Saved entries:
════════
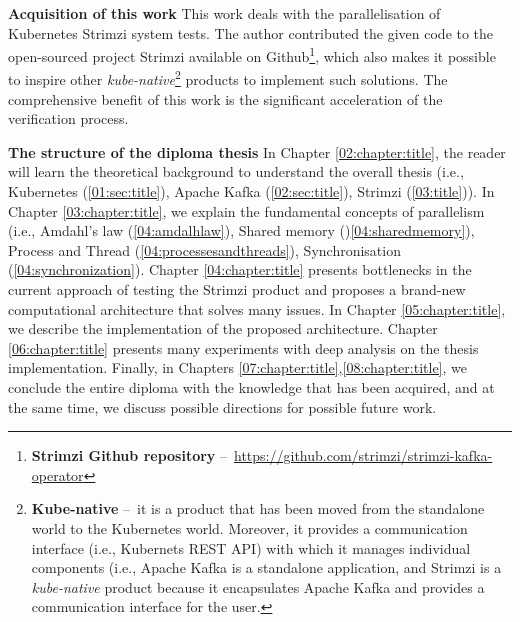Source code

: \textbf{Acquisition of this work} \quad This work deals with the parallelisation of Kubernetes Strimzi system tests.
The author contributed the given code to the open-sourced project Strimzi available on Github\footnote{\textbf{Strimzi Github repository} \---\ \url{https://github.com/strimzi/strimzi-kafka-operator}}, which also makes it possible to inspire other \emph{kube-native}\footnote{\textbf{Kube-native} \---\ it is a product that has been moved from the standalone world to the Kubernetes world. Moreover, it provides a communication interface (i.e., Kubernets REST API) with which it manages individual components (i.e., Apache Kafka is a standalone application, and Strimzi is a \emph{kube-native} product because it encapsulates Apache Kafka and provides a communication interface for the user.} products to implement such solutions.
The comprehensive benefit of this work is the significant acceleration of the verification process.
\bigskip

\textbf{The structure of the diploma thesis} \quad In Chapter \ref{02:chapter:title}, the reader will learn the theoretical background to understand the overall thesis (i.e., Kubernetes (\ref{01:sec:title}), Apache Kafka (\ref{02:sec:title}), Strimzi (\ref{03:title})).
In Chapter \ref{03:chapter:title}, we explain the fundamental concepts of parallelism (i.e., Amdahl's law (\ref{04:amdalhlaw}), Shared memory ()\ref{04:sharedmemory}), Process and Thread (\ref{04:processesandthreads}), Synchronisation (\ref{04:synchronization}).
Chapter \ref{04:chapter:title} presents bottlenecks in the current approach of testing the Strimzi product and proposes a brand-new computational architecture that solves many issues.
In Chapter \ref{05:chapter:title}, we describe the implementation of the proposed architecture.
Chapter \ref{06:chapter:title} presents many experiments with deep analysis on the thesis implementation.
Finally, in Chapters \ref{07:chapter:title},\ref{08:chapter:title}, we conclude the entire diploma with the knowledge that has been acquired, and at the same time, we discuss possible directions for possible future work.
════════
_Task prompt_:
Return each entry exactly as it appears above, but exclude the pictures.

_Answer space_:
Source code

: \textbf{Acquisition of this work} \quad This work deals with the parallelisation of Kubernetes Strimzi system tests.
The author contributed the given code to the open-sourced project Strimzi available on Github\footnote{\textbf{Strimzi Github repository} \---\ \url{https://github.com/strimzi/strimzi-kafka-operator}}, which also makes it possible to inspire other \emph{kube-native}\footnote{\textbf{Kube-native} \---\ it is a product that has been moved from the standalone world to the Kubernetes world. Moreover, it provides a communication interface (i.e., Kubernets REST API) with which it manages individual components (i.e., Apache Kafka is a standalone application, and Strimzi is a \emph{kube-native} product because it encapsulates Apache Kafka and provides a communication interface for the user.} products to implement such solutions.
The comprehensive benefit of this work is the significant acceleration of the verification process.
\bigskip

\textbf{The structure of the diploma thesis} \quad In Chapter \ref{02:chapter:title}, the reader will learn the theoretical background to understand the overall thesis (i.e., Kubernetes (\ref{01:sec:title}), Apache Kafka (\ref{02:sec:title}), Strimzi (\ref{03:title})).
In Chapter \ref{03:chapter:title}, we explain the fundamental concepts of parallelism (i.e., Amdahl's law (\ref{04:amdalhlaw}), Shared memory ()\ref{04:sharedmemory}), Process and Thread (\ref{04:processesandthreads}), Synchronisation (\ref{04:synchronization}).
Chapter \ref{04:chapter:title} presents bottlenecks in the current approach of testing the Strimzi product and proposes a brand-new computational architecture that solves many issues.
In Chapter \ref{05:chapter:title}, we describe the implementation of the proposed architecture.
Chapter \ref{06:chapter:title} presents many experiments with deep analysis on the thesis implementation.
Finally, in Chapters \ref{07:chapter:title},\ref{08:chapter:title}, we conclude the entire diploma with the knowledge that has been acquired, and at the same time, we discuss possible directions for possible future work.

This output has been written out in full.